[Dataset excerpts]
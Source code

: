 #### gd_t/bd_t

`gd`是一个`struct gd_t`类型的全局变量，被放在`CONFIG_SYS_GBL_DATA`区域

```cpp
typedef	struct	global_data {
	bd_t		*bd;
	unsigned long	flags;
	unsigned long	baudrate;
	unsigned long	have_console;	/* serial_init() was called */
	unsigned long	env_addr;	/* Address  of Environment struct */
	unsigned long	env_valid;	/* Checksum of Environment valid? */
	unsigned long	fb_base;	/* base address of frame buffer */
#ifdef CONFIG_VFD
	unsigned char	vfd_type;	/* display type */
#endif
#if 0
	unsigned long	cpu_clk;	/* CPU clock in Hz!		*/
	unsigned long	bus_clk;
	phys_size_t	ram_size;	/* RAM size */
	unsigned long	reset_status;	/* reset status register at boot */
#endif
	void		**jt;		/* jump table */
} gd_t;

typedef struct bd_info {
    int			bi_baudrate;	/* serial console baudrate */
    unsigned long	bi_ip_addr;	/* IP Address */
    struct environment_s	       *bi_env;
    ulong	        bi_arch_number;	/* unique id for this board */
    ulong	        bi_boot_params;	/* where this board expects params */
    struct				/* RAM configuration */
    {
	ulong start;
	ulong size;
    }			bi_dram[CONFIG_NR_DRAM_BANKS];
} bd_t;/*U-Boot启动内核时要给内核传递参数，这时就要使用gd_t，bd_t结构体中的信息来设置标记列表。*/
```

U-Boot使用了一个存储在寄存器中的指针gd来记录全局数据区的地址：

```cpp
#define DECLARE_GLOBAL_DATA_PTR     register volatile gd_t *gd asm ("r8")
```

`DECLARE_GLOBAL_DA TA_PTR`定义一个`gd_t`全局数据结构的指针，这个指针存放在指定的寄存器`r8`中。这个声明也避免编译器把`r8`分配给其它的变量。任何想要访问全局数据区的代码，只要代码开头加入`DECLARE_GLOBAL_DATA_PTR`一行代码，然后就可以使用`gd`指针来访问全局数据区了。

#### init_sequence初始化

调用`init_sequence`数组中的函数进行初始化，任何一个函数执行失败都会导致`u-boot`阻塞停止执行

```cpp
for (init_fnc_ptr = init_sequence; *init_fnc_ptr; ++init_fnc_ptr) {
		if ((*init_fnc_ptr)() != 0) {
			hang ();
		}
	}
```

* [WHAT YOU SHOULD DO] Line by line, output the records exactly as given.

* [RESULT OF THE EXERCISE]
Source code

: #### gd_t/bd_t

`gd`是一个`struct gd_t`类型的全局变量，被放在`CONFIG_SYS_GBL_DATA`区域

```cpp
typedef	struct	global_data {
	bd_t		*bd;
	unsigned long	flags;
	unsigned long	baudrate;
	unsigned long	have_console;	/* serial_init() was called */
	unsigned long	env_addr;	/* Address  of Environment struct */
	unsigned long	env_valid;	/* Checksum of Environment valid? */
	unsigned long	fb_base;	/* base address of frame buffer */
#ifdef CONFIG_VFD
	unsigned char	vfd_type;	/* display type */
#endif
#if 0
	unsigned long	cpu_clk;	/* CPU clock in Hz!		*/
	unsigned long	bus_clk;
	phys_size_t	ram_size;	/* RAM size */
	unsigned long	reset_status;	/* reset status register at boot */
#endif
	void		**jt;		/* jump table */
} gd_t;

typedef struct bd_info {
    int			bi_baudrate;	/* serial console baudrate */
    unsigned long	bi_ip_addr;	/* IP Address */
    struct environment_s	       *bi_env;
    ulong	        bi_arch_number;	/* unique id for this board */
    ulong	        bi_boot_params;	/* where this board expects params */
    struct				/* RAM configuration */
    {
	ulong start;
	ulong size;
    }			bi_dram[CONFIG_NR_DRAM_BANKS];
} bd_t;/*U-Boot启动内核时要给内核传递参数，这时就要使用gd_t，bd_t结构体中的信息来设置标记列表。*/
```

U-Boot使用了一个存储在寄存器中的指针gd来记录全局数据区的地址：

```cpp
#define DECLARE_GLOBAL_DATA_PTR     register volatile gd_t *gd asm ("r8")
```

`DECLARE_GLOBAL_DA TA_PTR`定义一个`gd_t`全局数据结构的指针，这个指针存放在指定的寄存器`r8`中。这个声明也避免编译器把`r8`分配给其它的变量。任何想要访问全局数据区的代码，只要代码开头加入`DECLARE_GLOBAL_DATA_PTR`一行代码，然后就可以使用`gd`指针来访问全局数据区了。

#### init_sequence初始化

调用`init_sequence`数组中的函数进行初始化，任何一个函数执行失败都会导致`u-boot`阻塞停止执行

```cpp
for (init_fnc_ptr = init_sequence; *init_fnc_ptr; ++init_fnc_ptr) {
		if ((*init_fnc_ptr)() != 0) {
			hang ();
		}
	}
```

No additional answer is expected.